Your editorial is entirely right to say that it is essential to find ways of implementing Bett's "modest and eminently justifiable recommendations" in respect of university pay (Opinion, THES, June 25).
That the quality and standards of our higher education system have so far been maintained is, as you point out, a remarkable tribute to university staff, but this can only continue to be true if talented women and men are willing to become and remain university teachers.
There is increasingly disturbing evidence - in economics and engineering, in accounting and computing, in medicine and in law - that this is less and less the case. And a principal cause of this is that many of our staff are under-rewarded, in some cases substantially so, a fact now independently validated.

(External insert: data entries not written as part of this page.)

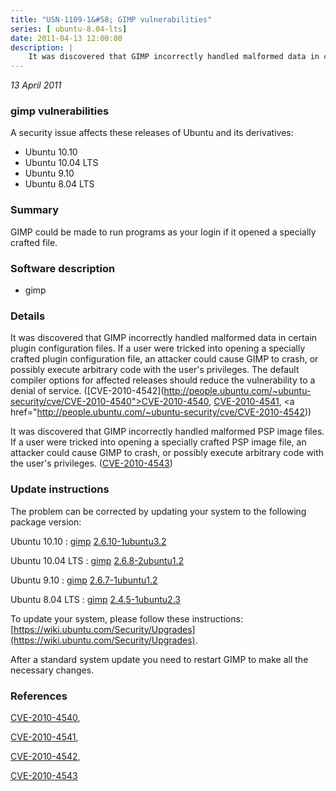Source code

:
 ```yaml
---
title: "USN-1109-1&#58; GIMP vulnerabilities"
series: [ ubuntu-8.04-lts]
date: 2011-04-13 12:00:00
description: |
    It was discovered that GIMP incorrectly handled malformed data in certain plugin configuration files. If a user were tricked into opening a specially crafted plugin configuration file, an attacker could cause GIMP to crash, or possibly execute arbitrary code with the user&#39;s privileges. The default compiler options for affected releases should reduce the vulnerability to a denial of service. ([CVE-2010-4542](http://people.ubuntu.com/~ubuntu-security/cve/CVE-2010-4540">CVE-2010-4540</a>, <a href="http://people.ubuntu.com/~ubuntu-security/cve/CVE-2010-4541">CVE-2010-4541</a>, <a href="http://people.ubuntu.com/~ubuntu-security/cve/CVE-2010-4542))
--- 
```

 
 

*13 April 2011*

### gimp vulnerabilities

A security issue affects these releases of Ubuntu and its derivatives:

* Ubuntu 10.10
* Ubuntu 10.04 LTS
* Ubuntu 9.10
* Ubuntu 8.04 LTS

### Summary

GIMP could be made to run programs as your login if it opened a specially crafted file.

### Software description

* gimp 

### Details

It was discovered that GIMP incorrectly handled malformed data in certain plugin configuration files. If a user were tricked into opening a specially crafted plugin configuration file, an attacker could cause GIMP to crash, or possibly execute arbitrary code with the user&#39;s privileges. The default compiler options for affected releases should reduce the vulnerability to a denial of service. ([CVE-2010-4542](http://people.ubuntu.com/~ubuntu-security/cve/CVE-2010-4540">CVE-2010-4540</a>, <a href="http://people.ubuntu.com/~ubuntu-security/cve/CVE-2010-4541">CVE-2010-4541</a>, <a href="http://people.ubuntu.com/~ubuntu-security/cve/CVE-2010-4542))

It was discovered that GIMP incorrectly handled malformed PSP image files. If a user were tricked into opening a specially crafted PSP image file, an attacker could cause GIMP to crash, or possibly execute arbitrary code with the user&#39;s privileges. ([CVE-2010-4543](http://people.ubuntu.com/~ubuntu-security/cve/CVE-2010-4543)) 

### Update instructions

The problem can be corrected by updating your system to the following package version:

Ubuntu 10.10
 : [gimp](https://launchpad.net/ubuntu/+source/gimp) <span> [2.6.10-1ubuntu3.2](https://launchpad.net/ubuntu/+source/gimp/2.6.10-1ubuntu3.2) </span> 

Ubuntu 10.04 LTS
 : [gimp](https://launchpad.net/ubuntu/+source/gimp) <span> [2.6.8-2ubuntu1.2](https://launchpad.net/ubuntu/+source/gimp/2.6.8-2ubuntu1.2) </span> 

Ubuntu 9.10
 : [gimp](https://launchpad.net/ubuntu/+source/gimp) <span> [2.6.7-1ubuntu1.2](https://launchpad.net/ubuntu/+source/gimp/2.6.7-1ubuntu1.2) </span> 

Ubuntu 8.04 LTS
 : [gimp](https://launchpad.net/ubuntu/+source/gimp) <span> [2.4.5-1ubuntu2.3](https://launchpad.net/ubuntu/+source/gimp/2.4.5-1ubuntu2.3) </span> 

To update your system, please follow these instructions: [https://wiki.ubuntu.com/Security/Upgrades](https://wiki.ubuntu.com/Security/Upgrades).

After a standard system update you need to restart GIMP to make all the necessary changes. 

### References

 
 [CVE-2010-4540](http://people.ubuntu.com/~ubuntu-security/cve/CVE-2010-4540), 

 [CVE-2010-4541](http://people.ubuntu.com/~ubuntu-security/cve/CVE-2010-4541), 

 [CVE-2010-4542](http://people.ubuntu.com/~ubuntu-security/cve/CVE-2010-4542), 

 [CVE-2010-4543](http://people.ubuntu.com/~ubuntu-security/cve/CVE-2010-4543)
 

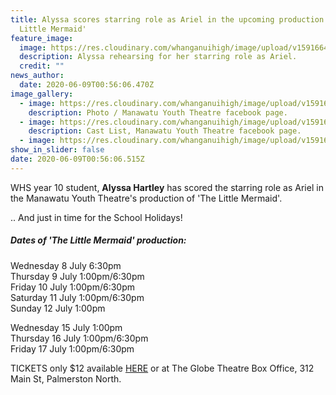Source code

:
 ```yaml
---
title: Alyssa scores starring role as Ariel in the upcoming production of 'The
  Little Mermaid'
feature_image:
  image: https://res.cloudinary.com/whanganuihigh/image/upload/v1591664931/News/Alyssa_Hartley.._The_Little_Mermaid.jpg
  description: Alyssa rehearsing for her starring role as Ariel.
  credit: ""
news_author:
  date: 2020-06-09T00:56:06.470Z
image_gallery:
  - image: https://res.cloudinary.com/whanganuihigh/image/upload/v1591671078/News/102842657_2537767603139968_7155666468187108314_o.jpg
    description: Photo / Manawatu Youth Theatre facebook page.
  - image: https://res.cloudinary.com/whanganuihigh/image/upload/v1591664908/News/Alyssa_Hartley.._castThe_Little_Mermaid.jpg
    description: Cast List, Manawatu Youth Theatre facebook page.
  - image: https://res.cloudinary.com/whanganuihigh/image/upload/v1591664895/News/Alyssa_Hartley....._The_Little_Mermaid.jpg
show_in_slider: false
date: 2020-06-09T00:56:06.515Z
---
```

WHS year 10 student, **Alyssa Hartley** has scored the starring role as Ariel in the Manawatu Youth Theatre's production of 'The Little Mermaid'.

.. And just in time for the School Holidays!

##### Dates of 'The Little Mermaid' production:  

Wednesday 8 July 6:30pm  
Thursday 9 July 1:00pm/6:30pm  
Friday 10 July 1:00pm/6:30pm  
Saturday 11 July 1:00pm/6:30pm  
Sunday 12 July 1:00pm

Wednesday 15 July 1:00pm  
Thursday 16 July 1:00pm/6:30pm  
Friday 17 July 1:00pm/6:30pm

TICKETS only $12 available [HERE](https://nz.patronbase.com/_GlobeTheatre/Productions/MERM/Performances) or at The Globe Theatre Box Office, 312 Main St, Palmerston North.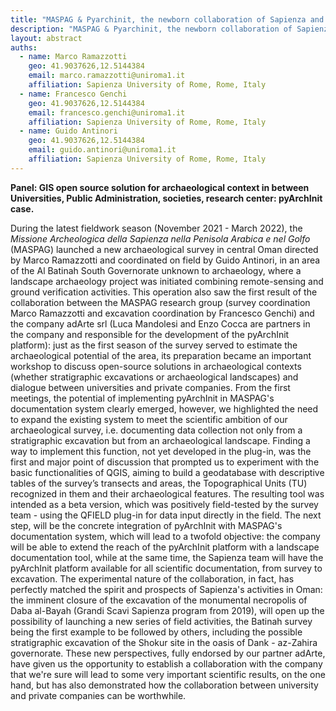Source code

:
 ```yaml
---
title: "MASPAG & Pyarchinit, the newborn collaboration of Sapienza and AdArte in the Sultanate of Oman"
description: "MASPAG & Pyarchinit, the newborn collaboration of Sapienza and AdArte in the Sultanate of Oman"
layout: abstract
auths:
  - name: Marco Ramazzotti
    geo: 41.9037626,12.5144384
    email: marco.ramazzotti@uniroma1.it
    affiliation: Sapienza University of Rome, Rome, Italy
  - name: Francesco Genchi
    geo: 41.9037626,12.5144384
    email: francesco.genchi@uniroma1.it
    affiliation: Sapienza University of Rome, Rome, Italy
  - name: Guido Antinori
    geo: 41.9037626,12.5144384
    email: guido.antinori@uniroma1.it
    affiliation: Sapienza University of Rome, Rome, Italy
---
```


**Panel: GIS open source solution for archaeological context in between Universities, Public Administration, societies, research center: pyArchInit case.**

During the latest fieldwork season (November 2021 - March 2022), the 
_Missione Archeologica della Sapienza nella Penisola Arabica e nel Golfo_ (MASPAG) 
launched a new archaeological survey in central Oman directed by Marco Ramazzotti and 
coordinated on field by Guido Antinori, in an area of the Al Batinah South Governorate 
unknown to archaeology, where a landscape archaeology project was initiated combining 
remote-sensing and ground verification activities. This operation also saw the first 
result of the collaboration between the MASPAG research group 
(survey coordination Marco Ramazzotti and excavation coordination by Francesco Genchi) and the 
company adArte srl (Luca Mandolesi and Enzo Cocca are partners in the company and responsible 
for the development of the pyArchInit platform): just as the first season of the survey served 
to estimate the archaeological potential of the area, its preparation became an important 
workshop to discuss open-source solutions in archaeological contexts (whether stratigraphic 
excavations or archaeological landscapes) and dialogue between universities and private companies. 
From the first meetings, the potential of implementing pyArchInit in MASPAG's documentation 
system clearly emerged, however, we highlighted the need to expand the existing system 
to meet the scientific ambition of our archaeological survey, i.e. documenting data collection 
not only from a stratigraphic excavation but from an archaeological landscape. 
Finding a way to implement this function, not yet developed in the plug-in, was the 
first and major point of discussion that prompted us to experiment with the basic 
functionalities of QGIS, aiming to build a geodatabase with descriptive tables of the 
survey’s transects and areas, the Topographical Units (TU) recognized in them and their 
archaeological features. The resulting tool was intended as a beta version, which was positively 
field-tested by the survey team - using the QFIELD plug-in for data input directly in the field. 
The next step, will be the concrete integration of pyArchInit with MASPAG's documentation system, which 
will lead to a twofold objective: the company will be able to extend the reach of the pyArchInit 
platform with a landscape documentation tool, while at the same time, the Sapienza team will have 
the pyArchInit platform available for all scientific documentation, from survey to excavation. 
The experimental nature of the collaboration, in fact, has perfectly matched the spirit and prospects 
of Sapienza's activities in Oman: the imminent closure of the excavation of the monumental 
necropolis of Daba al-Bayah (Grandi Scavi Sapienza program from 2019), will open up the possibility 
of launching a new series of field activities, the Batinah survey being the first example to be 
followed by others, including the possible stratigraphic excavation of the Shokur site in the oasis of 
Dank - az-Zahira governorate. These new perspectives, fully endorsed by our partner adArte, have given 
us the opportunity to establish a collaboration with the company that we're sure will lead to some very 
important scientific results, on the one hand, but has also demonstrated how the collaboration 
between university and private companies can be worthwhile.
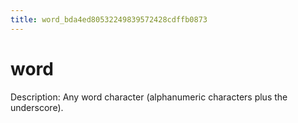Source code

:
 ```yaml
---
title: word_bda4ed80532249839572428cdffb0873
---
```


# word

Description: Any word character (alphanumeric characters plus the underscore).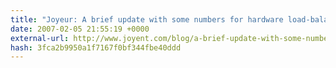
 ```yaml
---
title: "Joyeur: A brief update with some numbers for hardware load-balanced mongrels"
date: 2007-02-05 21:55:19 +0000
external-url: http://www.joyent.com/blog/a-brief-update-with-some-numbers-for-hardware-load-balanced-mongrels/
hash: 3fca2b9950a1f7167f0bf344fbe40ddd
---
```



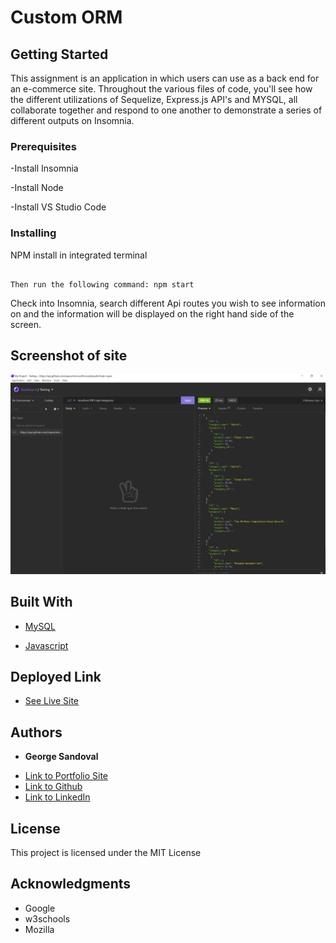 # Custom ORM 


## Getting Started

This assignment is an application in which users can use as a back end for an e-commerce site. Throughout the various files of code, you'll see how the different utilizations of Sequelize, Express.js API's and MYSQL, all collaborate together and respond to one another to demonstrate a series of different outputs on Insomnia. 


### Prerequisites

-Install Insomnia

-Install Node

-Install VS Studio Code


### Installing

NPM install in integrated terminal

```

Then run the following command: npm start

```
Check into Insomnia, search different Api routes you wish to see information on and the information will be displayed on the right hand side of the screen.

## Screenshot of site

![Image](Insomnia.png)




## Built With

* [MySQL](https://dev.mysql.com/doc/)

* [Javascript](https://developer.mozilla.org/en-US/docs/Web/JavaScript)

## Deployed Link

* [See Live Site](https://gsandoval09.github.io/CustomORM/)


## Authors

* **George Sandoval** 

- [Link to Portfolio Site](https://gsandoval09.github.io/UpdatedProfessionalPortfolio/)
- [Link to Github](https://github.com/gsandoval09)
- [Link to LinkedIn](www.linkedin.com/in/george-sandoval-4467641b3)



## License

This project is licensed under the MIT License 

## Acknowledgments

* Google
* w3schools
* Mozilla
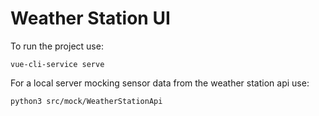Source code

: # Weather Station UI

To run the project use:
```
vue-cli-service serve
```

For a local server mocking sensor data from the weather station api use:
```
python3 src/mock/WeatherStationApi
```
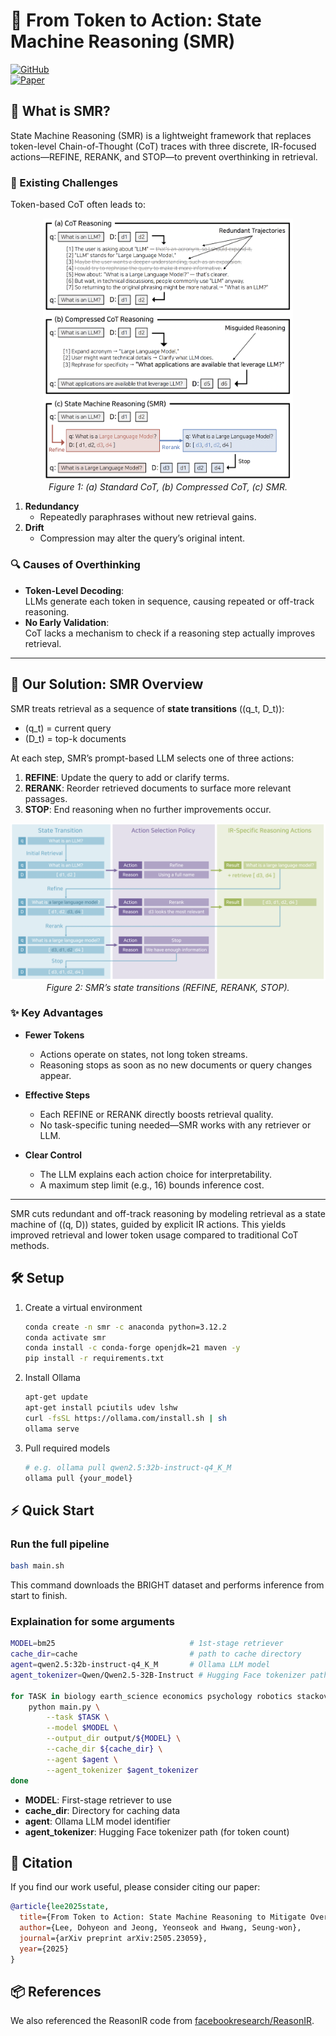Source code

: # 🔄 From Token to Action: State Machine Reasoning (SMR)

[![GitHub](https://img.shields.io/badge/GitHub-SMR-blue)](https://github.com/ldilab/SMR)  
[![Paper](https://img.shields.io/badge/Paper-PDF-red)](https://arxiv.org/abs/2505.23059v1)

## 🤔 What is SMR?

State Machine Reasoning (SMR) is a lightweight framework that replaces token-level Chain-of-Thought (CoT) traces with three discrete, IR-focused actions—REFINE, RERANK, and STOP—to prevent overthinking in retrieval.

### 🎯 Existing Challenges

Token-based CoT often leads to:

<p align="center">
  <img src="assets/figure1.png" width="400px"/>
  <br>
  <em>Figure 1: (a) Standard CoT, (b) Compressed CoT, (c) SMR.</em>
</p>

1. **Redundancy**  
   - Repeatedly paraphrases without new retrieval gains.
2. **Drift**  
   - Compression may alter the query’s original intent.

### 🔍 Causes of Overthinking

- **Token-Level Decoding**:  
  LLMs generate each token in sequence, causing repeated or off-track reasoning.
- **No Early Validation**:  
  CoT lacks a mechanism to check if a reasoning step actually improves retrieval.

---

## 🚀 Our Solution: SMR Overview

SMR treats retrieval as a sequence of **state transitions** \((q_t, D_t)\):
- \(q_t\) = current query  
- \(D_t\) = top-k documents  

At each step, SMR’s prompt-based LLM selects one of three actions:
1. **REFINE**: Update the query to add or clarify terms.  
2. **RERANK**: Reorder retrieved documents to surface more relevant passages.  
3. **STOP**: End reasoning when no further improvements occur.

<p align="center">
  <img src="assets/figure2.png" width="600px"/>
  <br>
  <em>Figure 2: SMR’s state transitions (REFINE, RERANK, STOP).</em>
</p>

### ✨ Key Advantages

- **Fewer Tokens**  
  - Actions operate on states, not long token streams.  
  - Reasoning stops as soon as no new documents or query changes appear.

- **Effective Steps**  
  - Each REFINE or RERANK directly boosts retrieval quality.  
  - No task-specific tuning needed—SMR works with any retriever or LLM.

- **Clear Control**  
  - The LLM explains each action choice for interpretability.  
  - A maximum step limit (e.g., 16) bounds inference cost.

---

SMR cuts redundant and off-track reasoning by modeling retrieval as a state machine of \((q, D)\) states, guided by explicit IR actions. This yields improved retrieval and lower token usage compared to traditional CoT methods.


## 🛠️ Setup

1. Create a virtual environment  
   ```bash
   conda create -n smr -c anaconda python=3.12.2
   conda activate smr
   conda install -c conda-forge openjdk=21 maven -y
   pip install -r requirements.txt
   ```
2. Install Ollama
    ```bash
    apt-get update
    apt-get install pciutils udev lshw
    curl -fsSL https://ollama.com/install.sh | sh
    ollama serve
    ```
3. Pull required models
    ```bash
    # e.g. ollama pull qwen2.5:32b-instruct-q4_K_M
    ollama pull {your_model}
    ```

## ⚡ Quick Start

### Run the full pipeline
```bash
bash main.sh
```
This command downloads the BRIGHT dataset and performs inference from start to finish.

### Explaination for some arguments
```bash
MODEL=bm25                              # 1st-stage retriever
cache_dir=cache                         # path to cache directory
agent=qwen2.5:32b-instruct-q4_K_M       # Ollama LLM model
agent_tokenizer=Qwen/Qwen2.5-32B-Instruct # Hugging Face tokenizer path

for TASK in biology earth_science economics psychology robotics stackoverflow sustainable_living leetcode pony aops theoremqa_theorems theoremqa_questions; do
    python main.py \
        --task $TASK \
        --model $MODEL \
        --output_dir output/${MODEL} \
        --cache_dir ${cache_dir} \
        --agent $agent \
        --agent_tokenizer $agent_tokenizer
done
```

- **MODEL**: First-stage retriever to use
- **cache_dir**: Directory for caching data
- **agent**: Ollama LLM model identifier
- **agent_tokenizer**: Hugging Face tokenizer path (for token count)

## 📝 Citation

If you find our work useful, please consider citing our paper:
```bibtex
@article{lee2025state,
  title={From Token to Action: State Machine Reasoning to Mitigate Overthinking in Information Retrieval},
  author={Lee, Dohyeon and Jeong, Yeonseok and Hwang, Seung-won},
  journal={arXiv preprint arXiv:2505.23059},
  year={2025}
}
```
## 📦 References

We also referenced the ReasonIR code from [facebookresearch/ReasonIR](https://github.com/facebookresearch/ReasonIR).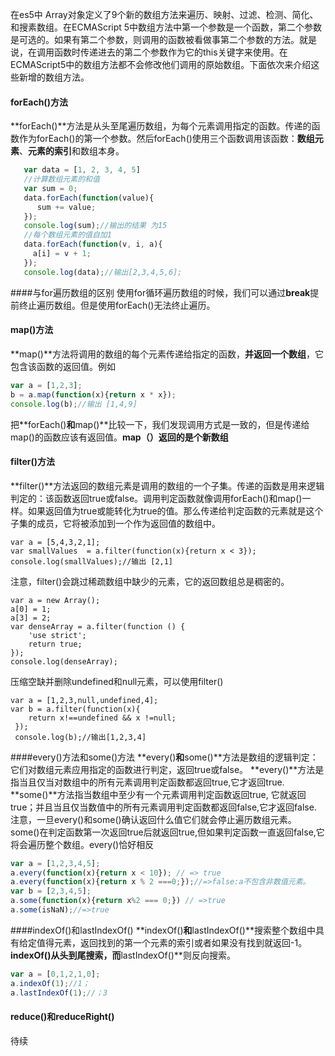<!--
author: 滇西之王
head: http://q.qlogo.cn/qqapp/100229475/C96DA226D9D07DECADAA54A78E9FEDF9/100
date: @date
title:javascript array对象常用的方法
tags: GitBlog
category: javascript
status: publish
summary: 介绍了es5中的数组对象新增的9个方法,如forEach(),map(), filter(),every(),some(),indexOf(),lastIndexOf(),reduce(),reduceRight().
-->


在es5中 Array对象定义了9个新的数组方法来遍历、映射、过滤、检测、简化、和搜素数组。在ECMAScript 5中数组方法中第一个参数是一个函数，第二个参数是可选的。如果有第二个参数，则调用的函数被看做事第二个参数的方法。就是说，在调用函数时传递进去的第二个参数作为它的this关键字来使用。在ECMAScript5中的数组方法都不会修改他们调用的原始数组。下面依次来介绍这些新增的数组方法。
#### forEach()方法
**forEach()**方法是从头至尾遍历数组，为每个元素调用指定的函数。传递的函数作为forEach()的第一个参数。然后forEach()使用三个函数调用该函数：**数组元素**、**元素的索引**和数组本身。
``` javascript
   var data = [1, 2, 3, 4, 5]
   //计算数组元素的和值
   var sum = 0;
   data.forEach(function(value){
      sum += value;
   });
   console.log(sum);//输出的结果 为15
   //每个数组元素的值自加1
   data.forEach(function(v, i, a){
     a[i] = v + 1;
   });
   console.log(data);//输出[2,3,4,5,6];
```
####与for遍历数组的区别
使用for循环遍历数组的时候，我们可以通过**break**提前终止遍历数组。但是使用forEach()无法终止遍历。
#### map()方法
**map()**方法将调用的数组的每个元素传递给指定的函数，**并返回一个数组**，它包含该函数的返回值。例如
```javascript
var a = [1,2,3];
b = a.map(function(x){return x * x});
console.log(b);//输出 [1,4,9]
```
把**forEach()**和**map()**比较一下，我们发现调用方式是一致的，但是传递给map()的函数应该有返回值。**map（）返回的是个新数组**
#### filter()方法
**filter()**方法返回的数组元素是调用的数组的一个子集。传递的函数是用来逻辑判定的：该函数返回true或false。调用判定函数就像调用forEach()和map()一样。如果返回值为true或能转化为true的值。那么传递给判定函数的元素就是这个子集的成员，它将被添加到一个作为返回值的数组中。
```
var a = [5,4,3,2,1];
var smallValues  = a.filter(function(x){return x < 3});
console.log(smallValues);//输出 [2,1]
```
注意，filter()会跳过稀疏数组中缺少的元素，它的返回数组总是稠密的。
```
var a = new Array();
a[0] = 1;
a[3] = 2;
var denseArray = a.filter(function () {
    'use strict';
    return true;
});
console.log(denseArray);
```
压缩空缺并删除undefined和null元素，可以使用filter()
```
var a = [1,2,3,null,undefined,4];
var b = a.filter(function(x){
    return x!==undefined && x !=null;
 });
 console.log(b);//输出[1,2,3,4]
```
####every()方法和some()方法
**every()**和**some()**方法是数组的逻辑判定：它们对数组元素应用指定的函数进行判定，返回true或false。
**every()**方法是指当且仅当对数组中的所有元素调用判定函数都返回true,它才返回true.
**some()**方法指当数组中至少有一个元素调用判定函数返回true, 它就返回true；并且当且仅当数值中的所有元素调用判定函数都返回false,它才返回false.
注意，一旦every()和some()确认返回什么值它们就会停止遍历数组元素。some()在判定函数第一次返回true后就返回true,但如果判定函数一直返回false,它将会遍历整个数组。every()恰好相反
```javascript
var a = [1,2,3,4,5];
a.every(function(x){return x < 10}); // => true
a.every(function(x){return x % 2 ===0;});//=>false:a不包含非数值元素。
var b = [2,3,4,5];
a.some(function(x){return x%2 === 0;}) // =>true
a.some(isNaN);//=>true
```
####indexOf()和lastIndexOf()
**indexOf()**和**lastIndexOf()**搜索整个数组中具有给定值得元素，返回找到的第一个元素的索引或者如果没有找到就返回-1。**indexOf()从头到尾搜索，而**lastIndexOf()**则反向搜索。
```javascript
var a = [0,1,2,1,0];
a.indexOf(1);//1；
a.lastIndexOf(1);//；3
```
#### reduce()和reduceRight()
待续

All of us must now make every effort to persuade education ministers in England, Scotland, Wales and Northern Ireland to present the strongest possible case to the Treasury. Given that government has chosen to block increased charges, thus limiting the source of revenue, but is committed, as we are, to the maintenance of quality, for British students and for the increased numbers of international students of whom the prime minister spoke in his recent extremely welcome initiative, then the onus of responsibility is clear.
Institutions simply cannot meet Bett's recommendations from existing resources. The third year of funding for higher education from the comprehensive spending review must take account of Bett to enable us to begin to address the pay erosion of recent years. The need for enhanced salaries for many in our sector is now beyond dispute. We must all work together to convince the Treasury of the inescapable consequences of these facts, because otherwise morale and the quality of our provision will certainly be increasingly rapidly undermined, an outcome that is acceptable to no one.